I am trying to learn to make anonymous http requests and have had some success but my most recent attempt is not accepting my request (requesocks.exceptions.HTTPError: 400 Client Error). I am using tor to obtain an anonymous IP. Here's my code:
from fake_useragent import UserAgent
import requests
import requesocks
def newUserAgent():
"adds a new User-Agent item to HEADERS dictionary"
HEADERS['User-Agent'] = UA.random
def newUrl():
"increments CurrentPage and returns url"
url = 'http://www.realtor.ca/Residential/Map.aspx#CultureId=1&ApplicationId=1&RecordsPerPage=9&MaximumResults=9&PropertyTypeId=300&TransactionTypeId=2' \
'&StoreyRange=0-0&OwnershipTypeGroupId=1&BuildingTypeId=1&BedRange=0-0&BathRange=0-0&LongitudeMin=-119.66980648040801&LongitudeMax=-119.58174419403106' \
'&LatitudeMin=49.822197219797346&LatitudeMax=49.84943388971021&SortOrder=A&SortBy=1&viewState=l&Longitude=-119.487716674805&Latitude=49.8434562683105' \
'&CurrentPage=' + str(CURRENT_PAGE + 1)
return url
def getDataDict():
"returns data_dict from msl.ca url"
# Reset User-Agent in HEADERS, increment CurrentPage in url
newUserAgent()
url = newUrl()
# Check visible IP
ip = SESSION.get("http://icanhazip.com/")
print "visible IP is:", ip.text
# Request the URL
response = SESSION.get(url, headers=HEADERS)
response.raise_for_status() # raise exception if invalid response
def main():
getDataDict()
#------------------------
# global objects:
#------------------------
CURRENT_PAGE = 0
UA = UserAgent()
HEADERS = {
'Host': 'www.realtor.ca',
'Accept': '*/*',
'Accept-Language': 'en-US,en;q=0.5',
'Accept-Encoding': 'gzip, deflate',
'Content-Type': 'application/x-www-form-urlencoded; charset=UTF-8',
'Referer': 'http://www.realtor.ca/Residential/Map.aspx',
'Content-Length': '411',
'Connection': 'keep-alive',
'Pragma': 'no-cache',
'Cache-Control': 'no-cache'
}
#Initialize a new wrapped requests object
SESSION = requesocks.session()
#Use Tor for both HTTP and HTTPS
SESSION.proxies = {'http': 'socks5://localhost:9050', 'https': 'socks5://localhost:9050'}
if __name__ == '__main__':
main()
What am I doing wrong here? IP prints fine (i.e. request to http://icanhazip.com/ works fine but then not to subsequent URL - what's different??)

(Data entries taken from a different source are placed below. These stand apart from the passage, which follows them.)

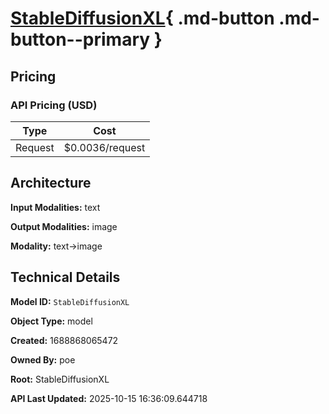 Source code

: # [StableDiffusionXL](https://poe.com/StableDiffusionXL){ .md-button .md-button--primary }

## Pricing

### API Pricing (USD)

| Type | Cost |
|------|------|
| Request | $0.0036/request |

## Architecture

**Input Modalities:** text

**Output Modalities:** image

**Modality:** text->image


## Technical Details

**Model ID:** `StableDiffusionXL`

**Object Type:** model

**Created:** 1688868065472

**Owned By:** poe

**Root:** StableDiffusionXL

**API Last Updated:** 2025-10-15 16:36:09.644718
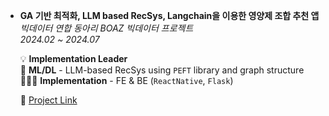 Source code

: - **GA 기반 최적화, LLM based RecSys, Langchain을 이용한 영양제 조합 추천 앱**  
  *빅데이터 연합 동아리 BOAZ 빅데이터 프로젝트*  
  *2024.02 ~ 2024.07*  

  💡 **Implementation Leader**  
  🧠 **ML/DL** - LLM-based RecSys using `PEFT` library and graph structure  
  👩🏻‍💻 **Implementation** - FE & BE (`ReactNative`, `Flask`)  

  🔗 [Project Link](https://github.com/2024-FactChecker-SolutionChallenge)
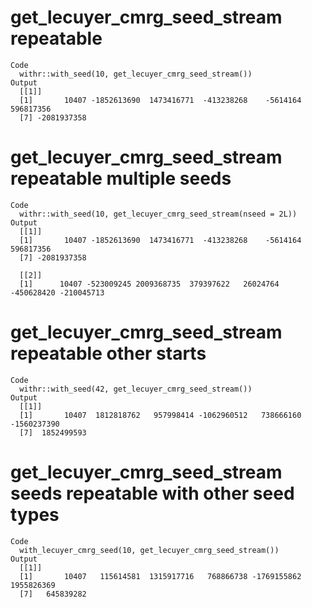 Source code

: # get_lecuyer_cmrg_seed_stream repeatable

    Code
      withr::with_seed(10, get_lecuyer_cmrg_seed_stream())
    Output
      [[1]]
      [1]       10407 -1852613690  1473416771  -413238268    -5614164   596817356
      [7] -2081937358
      

# get_lecuyer_cmrg_seed_stream repeatable multiple seeds

    Code
      withr::with_seed(10, get_lecuyer_cmrg_seed_stream(nseed = 2L))
    Output
      [[1]]
      [1]       10407 -1852613690  1473416771  -413238268    -5614164   596817356
      [7] -2081937358
      
      [[2]]
      [1]      10407 -523009245 2009368735  379397622   26024764 -450628420 -210045713
      

# get_lecuyer_cmrg_seed_stream repeatable other starts

    Code
      withr::with_seed(42, get_lecuyer_cmrg_seed_stream())
    Output
      [[1]]
      [1]       10407  1812818762   957998414 -1062960512   738666160 -1560237390
      [7]  1852499593
      

# get_lecuyer_cmrg_seed_stream seeds repeatable with other seed types

    Code
      with_lecuyer_cmrg_seed(10, get_lecuyer_cmrg_seed_stream())
    Output
      [[1]]
      [1]       10407   115614581  1315917716   768866738 -1769155862  1955826369
      [7]   645839282
      

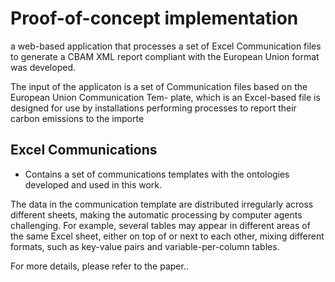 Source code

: # Proof-of-concept implementation

a web-based application that processes a set of Excel Communication files to generate a CBAM XML report compliant with the
European Union format was developed. 

The input of the applicaton is a set of Communication files based on the European Union Communication Tem-
plate, which is an Excel-based file is designed for use by installations performing processes to report their carbon
emissions to the importe

## Excel Communications

- Contains a set of communications templates with the ontologies developed and used in this work.

The data in the communication template are distributed irregularly across different sheets, making the automatic processing by computer agents challenging. For example, several tables may appear in different areas of the same Excel sheet, either on top of or next to each other, mixing different formats, such as key-value pairs and variable-per-column tables.

For more details, please refer to the paper.. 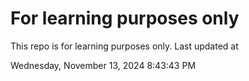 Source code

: # For learning purposes only
This repo is for learning purposes only.
Last updated at

Wednesday, November 13, 2024 8:43:43 PM

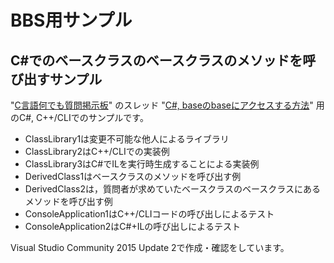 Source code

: # BBS用サンプル
## C#でのベースクラスのベースクラスのメソッドを呼び出すサンプル

"[C言語何でも質問掲示板](http://dixq.net/forum/viewtoppic.php?f=3)"
のスレッド
"[C#, baseのbaseにアクセスする方法](http://dixq.net/forum/viewtopic.php?f=3&t=17949)"
用のC#, C++/CLIでのサンプルです。

* ClassLibrary1は変更不可能な他人によるライブラリ
* ClassLibrary2はC++/CLIでの実装例
* ClassLibrary3はC#でILを実行時生成することによる実装例
* DerivedClass1はベースクラスのメソッドを呼び出す例
* DerivedClass2は，質問者が求めていたベースクラスのベースクラスにあるメソッドを呼び出す例
* ConsoleApplication1はC++/CLIコードの呼び出しによるテスト
* ConsoleApplication2はC#+ILの呼び出しによるテスト

Visual Studio Community 2015 Update 2で作成・確認をしています。
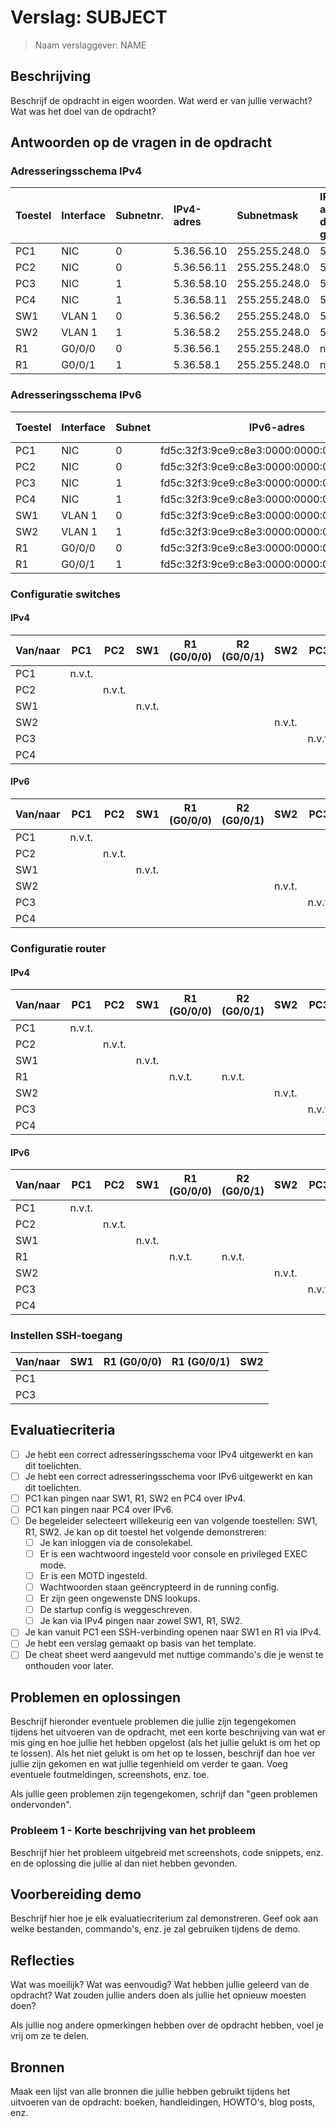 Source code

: # Verslag: SUBJECT

> Naam verslaggever: NAME

## Beschrijving

Beschrijf de opdracht in eigen woorden. Wat werd er van jullie verwacht? Wat was het doel van de opdracht?

## Antwoorden op de vragen in de opdracht

### Adresseringsschema IPv4

| Toestel | Interface | Subnetnr. | IPv4-adres  | Subnetmask    | IPv4-adres default gateway | Netwerk-adrres | Broadcast-adres | Max aantal hosts |
| :------ | :-------- | :-------- | :---------- | :------------ | :------------------------- | :------------- | :-------------- | :--------------- |
| PC1     | NIC       | 0         | 5.36.56.10  | 255.255.248.0 | 5.36.56.1                  | 5.36.56.0      | 5.36.57.255     | 510              |  
| PC2     | NIC       | 0         | 5.36.56.11  | 255.255.248.0 | 5.36.56.1                  | 5.36.56.0      | 5.36.57.255     | 510              |
| PC3     | NIC       | 1         | 5.36.58.10  | 255.255.248.0 | 5.36.58.1                  | 5.36.58.0      | 5.36.59.255     | 510              |
| PC4     | NIC       | 1         | 5.36.58.11  | 255.255.248.0 | 5.36.58.1                  | 5.36.58.0      | 5.36.59.255     | 510              |
| SW1     | VLAN 1    | 0         | 5.36.56.2   | 255.255.248.0 | 5.36.56.1                  | 5.36.56.0      | 5.36.57.255     | 508              |
| SW2     | VLAN 1    | 1         | 5.36.58.2   | 255.255.248.0 | 5.36.58.1                  | 5.36.58.0      | 5.36.59.255     | 508              |
| R1      | G0/0/0    | 0         | 5.36.56.1   | 255.255.248.0 | n.v.t.                     | 5.36.56.0      | 5.36.57.255     | 508              |
| R1      | G0/0/1    | 1         | 5.36.58.1   | 255.255.248.0 | n.v.t.                     | 5.36.58.0      | 5.36.59.255     | 508              |

### Adresseringsschema IPv6

| Toestel | Interface | Subnet | IPv6-adres                                 | IPv6-prefixlengte | IPv6-adres default gateway              |
| ------- | --------- | ------ | ------------------------------------------ | ----------------- | --------------------------------------- |
| PC1     | NIC       | 0      | fd5c:32f3:9ce9:c8e3:0000:0000:0000:0001/64 | /64               | fd5c:32f3:9ce9:c8e3:0000:0000:0000:0001 |
| PC2     | NIC       | 0      | fd5c:32f3:9ce9:c8e3:0000:0000:0000:0002/64 | /64               | fd5c:32f3:9ce9:c8e3:0000:0000:0000:0001 |
| PC3     | NIC       | 1      | fd5c:32f3:9ce9:c8e3:0000:0000:0000:0003/64 | /64               | fd5c:32f3:9ce9:c8e3:0000:0000:0000:0002 |
| PC4     | NIC       | 1      | fd5c:32f3:9ce9:c8e3:0000:0000:0000:0004/64 | /64               | fd5c:32f3:9ce9:c8e3:0000:0000:0000:0002 |
| SW1     | VLAN 1    | 0      | fd5c:32f3:9ce9:c8e3:0000:0000:0000:0010/64 | /64               | fd5c:32f3:9ce9:c8e3:0000:0000:0000:0001 |
| SW2     | VLAN 1    | 1      | fd5c:32f3:9ce9:c8e3:0000:0000:0000:0011/64 | /64               | fd5c:32f3:9ce9:c8e3:0000:0000:0000:0002 |
| R1      | G0/0/0    | 0      | fd5c:32f3:9ce9:c8e3:0000:0000:0000:0101/64 | /64               | N.V.T.                                  |
| R1      | G0/0/1    | 1      | fd5c:32f3:9ce9:c8e3:0000:0000:0000:0102/64 | /64               | N.V.T.                                  |

### Configuratie switches

#### IPv4

| Van/naar | PC1    | PC2    | SW1    | R1 (G0/0/0) | R2 (G0/0/1) | SW2    | PC3    | PC4    |
| -------- | ------ | ------ | ------ | ----------- | ----------- | ------ | ------ | ------ |
| PC1      | n.v.t. |        |        |             |             |        |        |        |
| PC2      |        | n.v.t. |        |             |             |        |        |        |
| SW1      |        |        | n.v.t. |             |             |        |        |        |
| SW2      |        |        |        |             |             | n.v.t. |        |        |
| PC3      |        |        |        |             |             |        | n.v.t. |        |
| PC4      |        |        |        |             |             |        |        | n.v.t. |

#### IPv6

| Van/naar | PC1    | PC2    | SW1    | R1 (G0/0/0) | R2 (G0/0/1) | SW2    | PC3    | PC4    |
| -------- | ------ | ------ | ------ | ----------- | ----------- | ------ | ------ | ------ |
| PC1      | n.v.t. |        |        |             |             |        |        |        |
| PC2      |        | n.v.t. |        |             |             |        |        |        |
| SW1      |        |        | n.v.t. |             |             |        |        |        |
| SW2      |        |        |        |             |             | n.v.t. |        |        |
| PC3      |        |        |        |             |             |        | n.v.t. |        |
| PC4      |        |        |        |             |             |        |        | n.v.t. |

### Configuratie router

#### IPv4

| Van/naar | PC1    | PC2    | SW1    | R1 (G0/0/0) | R2 (G0/0/1) | SW2    | PC3    | PC4    |
| -------- | ------ | ------ | ------ | ----------- | ----------- | ------ | ------ | ------ |
| PC1      | n.v.t. |        |        |             |             |        |        |        |
| PC2      |        | n.v.t. |        |             |             |        |        |        |
| SW1      |        |        | n.v.t. |             |             |        |        |        |
| R1       |        |        |        | n.v.t.      | n.v.t.      |        |        |        |
| SW2      |        |        |        |             |             | n.v.t. |        |        |
| PC3      |        |        |        |             |             |        | n.v.t. |        |
| PC4      |        |        |        |             |             |        |        | n.v.t. |

#### IPv6

| Van/naar | PC1    | PC2    | SW1    | R1 (G0/0/0) | R2 (G0/0/1) | SW2    | PC3    | PC4    |
| -------- | ------ | ------ | ------ | ----------- | ----------- | ------ | ------ | ------ |
| PC1      | n.v.t. |        |        |             |             |        |        |        |
| PC2      |        | n.v.t. |        |             |             |        |        |        |
| SW1      |        |        | n.v.t. |             |             |        |        |        |
| R1       |        |        |        | n.v.t.      | n.v.t.      |        |        |        |
| SW2      |        |        |        |             |             | n.v.t. |        |        |
| PC3      |        |        |        |             |             |        | n.v.t. |        |
| PC4      |        |        |        |             |             |        |        | n.v.t. |

### Instellen SSH-toegang

| Van/naar | SW1 | R1 (G0/0/0) | R1 (G0/0/1) | SW2 |
| -------- | --- | ----------- | ----------- | --- |
| PC1      |     |             |             |     |
| PC3      |     |             |             |     |

## Evaluatiecriteria

- [ ] Je hebt een correct adresseringsschema voor IPv4 uitgewerkt en kan dit toelichten.
- [ ] Je hebt een correct adresseringsschema voor IPv6 uitgewerkt en kan dit toelichten.
- [ ] PC1 kan pingen naar SW1, R1, SW2 en PC4 over IPv4.
- [ ] PC1 kan pingen naar PC4 over IPv6.
- [ ] De begeleider selecteert willekeurig een van volgende toestellen: SW1, R1, SW2. Je kan op dit toestel het volgende demonstreren:
  - [ ] Je kan inloggen via de consolekabel.
  - [ ] Er is een wachtwoord ingesteld voor console en privileged EXEC mode.
  - [ ] Er is een MOTD ingesteld.
  - [ ] Wachtwoorden staan geëncrypteerd in de running config.
  - [ ] Er zijn geen ongewenste DNS lookups.
  - [ ] De startup config is weggeschreven.
  - [ ] Je kan via IPv4 pingen naar zowel SW1, R1, SW2.
- [ ] Je kan vanuit PC1 een SSH-verbinding openen naar SW1 en R1 via IPv4.
- [ ] Je hebt een verslag gemaakt op basis van het template.
- [ ] De cheat sheet werd aangevuld met nuttige commando's die je wenst te onthouden voor later.

## Problemen en oplossingen

Beschrijf hieronder eventuele problemen die jullie zijn tegengekomen tijdens het uitvoeren van de opdracht, met een korte beschrijving van wat er mis ging en hoe jullie het hebben opgelost (als het jullie gelukt is om het op te lossen). Als het niet gelukt is om het op te lossen, beschrijf dan hoe ver jullie zijn gekomen en wat jullie tegenhield om verder te gaan. Voeg eventuele foutmeldingen, screenshots, enz. toe.

Als jullie geen problemen zijn tegengekomen, schrijf dan "geen problemen ondervonden".

### Probleem 1 - Korte beschrijving van het probleem

Beschrijf hier het probleem uitgebreid met screenshots, code snippets, enz. en de oplossing die jullie al dan niet hebben gevonden.

## Voorbereiding demo

Beschrijf hier hoe je elk evaluatiecriterium zal demonstreren. Geef ook aan welke bestanden, commando's, enz. je zal gebruiken tijdens de demo.

## Reflecties

Wat was moeilijk? Wat was eenvoudig? Wat hebben jullie geleerd van de opdracht? Wat zouden jullie anders doen als jullie het opnieuw moesten doen?

Als jullie nog andere opmerkingen hebben over de opdracht hebben, voel je vrij om ze te delen.

## Bronnen

Maak een lijst van alle bronnen die jullie hebben gebruikt tijdens het uitvoeren van de opdracht: boeken, handleidingen, HOWTO's, blog posts, enz.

The server is returning HTTP Error 400. The request URL is invalid.
You cannot make an HTTP request with anchor text (#CultureId...
) in it.
The hash mark (#) and everything after it are not sent in the HTTP request. Sites that make heavy use of Ajax (like the one you are trying to use) will use Javascript to read the anchor text and then issue Ajax requests to update the content.
From looking at their site quickly, the request from the anchor tag is requested via Ajax to the URL http://www.realtor.ca/api/Listing.svc/PropertySearch_Post
with the anchor text in the post body.
From the looks of the cookies, you will need to first make a request to /Residential/Map.aspx
to establish session cookies, then you can try making a request to the PropertySearch_Post
URL with your search paramters. It returns a JSON response which you'll have to parse to do anything with the search results.
EDIT: This code works for me (prints a successful JSON response with results)
import requests
import requesocks
def newUserAgent():
"adds a new User-Agent item to HEADERS dictionary"
HEADERS['User-Agent'] = 'Mozilla/5.0 (Ubuntu; Firefox=41)'
def newUrl():
"increments CurrentPage and returns url"
url = 'http://www.realtor.ca/Residential/Map.asp'
return url
def getDataDict():
"returns data_dict from msl.ca url"
# Reset User-Agent in HEADERS, increment CurrentPage in url
newUserAgent()
url = newUrl()
# Check visible IP
ip = SESSION.get("http://icanhazip.com/")
print "visible IP is:", ip.text
# Request the URL
response = SESSION.get(url, headers=HEADERS)
response.raise_for_status() # raise exception if invalid response
PAYLOAD = { 'CultureId': '1', 'ApplicationId': '1', 'RecordsPerPage': '9', 'MaximumResults': '9', 'PropertyTypeId': '300','TransactionTypeId': '2','StoreyRange': '0-0', 'OwnershipTypeGroupId': '1', 'BuildingTypeId': '1', 'BedRange': '0-0', 'BathRange': '0-0', 'LongitudeMin': '-119.66980648040801', 'LongitudeMax': '-119.58174419403106', 'LatitudeMin': '49.822197219797346', 'LatitudeMax': '49.84943388971021', 'SortOrder': 'A', 'SortBy': '1', 'viewState': 'l', 'Longitude': '-119.487716674805', 'Latitude': '49.8434562683105', 'CurrentPage': '1' }
response = SESSION.post('http://www.realtor.ca/api/Listing.svc/PropertySearch_Post', data=PAYLOAD, headers=HEADERS)
print response.text
def main():
getDataDict()
#------------------------
# global objects:
#------------------------
CURRENT_PAGE = 0
HEADERS = {
'Host': 'www.realtor.ca',
'Accept': '*/*',
'Accept-Language': 'en-US,en;q=0.5',
'Accept-Encoding': 'gzip, deflate',
'Referer': 'http://www.realtor.ca/Residential/Map.aspx',
'Connection': 'keep-alive',
'Pragma': 'no-cache',
'Cache-Control': 'no-cache'
}
UA = newUserAgent()
#Initialize a new wrapped requests object
SESSION = requesocks.session()
#Use Tor for both HTTP and HTTPS
SESSION.proxies = {'http': 'socks5://localhost:9050', 'https': 'socks5://localhost:9050'}
if __name__ == '__main__':
main()